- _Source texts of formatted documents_
==*==

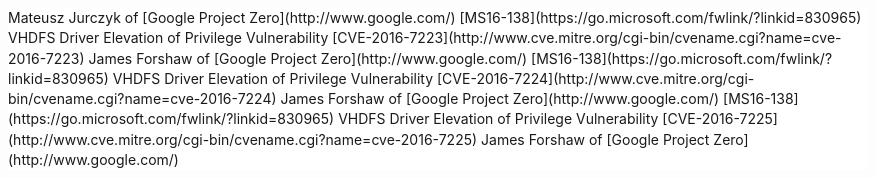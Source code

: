 </td>
<td style="border:1px solid black;">
Mateusz Jurczyk of [Google Project Zero](http://www.google.com/)

</td>
</tr>
<tr>
<td style="border:1px solid black;">
[MS16-138](https://go.microsoft.com/fwlink/?linkid=830965)

</td>
<td style="border:1px solid black;">
VHDFS Driver Elevation of Privilege Vulnerability

</td>
<td style="border:1px solid black;">
[CVE-2016-7223](http://www.cve.mitre.org/cgi-bin/cvename.cgi?name=cve-2016-7223)

</td>
<td style="border:1px solid black;">
James Forshaw of [Google Project Zero](http://www.google.com/)

</td>
</tr>
<tr>
<td style="border:1px solid black;">
[MS16-138](https://go.microsoft.com/fwlink/?linkid=830965)

</td>
<td style="border:1px solid black;">
VHDFS Driver Elevation of Privilege Vulnerability

</td>
<td style="border:1px solid black;">
[CVE-2016-7224](http://www.cve.mitre.org/cgi-bin/cvename.cgi?name=cve-2016-7224)

</td>
<td style="border:1px solid black;">
James Forshaw of [Google Project Zero](http://www.google.com/)

</td>
</tr>
<tr>
<td style="border:1px solid black;">
[MS16-138](https://go.microsoft.com/fwlink/?linkid=830965)

</td>
<td style="border:1px solid black;">
VHDFS Driver Elevation of Privilege Vulnerability

</td>
<td style="border:1px solid black;">
[CVE-2016-7225](http://www.cve.mitre.org/cgi-bin/cvename.cgi?name=cve-2016-7225)

</td>
<td style="border:1px solid black;">
James Forshaw of [Google Project Zero](http://www.google.com/)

==*==

- _ASSIGNMENT_
Leave the pictures out, then print every entry exactly as it reads.

- _ANSWER TO THE PROBLEM_
Source code

: </td>
<td style="border:1px solid black;">
Mateusz Jurczyk of [Google Project Zero](http://www.google.com/)

</td>
</tr>
<tr>
<td style="border:1px solid black;">
[MS16-138](https://go.microsoft.com/fwlink/?linkid=830965)

</td>
<td style="border:1px solid black;">
VHDFS Driver Elevation of Privilege Vulnerability

</td>
<td style="border:1px solid black;">
[CVE-2016-7223](http://www.cve.mitre.org/cgi-bin/cvename.cgi?name=cve-2016-7223)

</td>
<td style="border:1px solid black;">
James Forshaw of [Google Project Zero](http://www.google.com/)

</td>
</tr>
<tr>
<td style="border:1px solid black;">
[MS16-138](https://go.microsoft.com/fwlink/?linkid=830965)

</td>
<td style="border:1px solid black;">
VHDFS Driver Elevation of Privilege Vulnerability

</td>
<td style="border:1px solid black;">
[CVE-2016-7224](http://www.cve.mitre.org/cgi-bin/cvename.cgi?name=cve-2016-7224)

</td>
<td style="border:1px solid black;">
James Forshaw of [Google Project Zero](http://www.google.com/)

</td>
</tr>
<tr>
<td style="border:1px solid black;">
[MS16-138](https://go.microsoft.com/fwlink/?linkid=830965)

</td>
<td style="border:1px solid black;">
VHDFS Driver Elevation of Privilege Vulnerability

</td>
<td style="border:1px solid black;">
[CVE-2016-7225](http://www.cve.mitre.org/cgi-bin/cvename.cgi?name=cve-2016-7225)

</td>
<td style="border:1px solid black;">
James Forshaw of [Google Project Zero](http://www.google.com/)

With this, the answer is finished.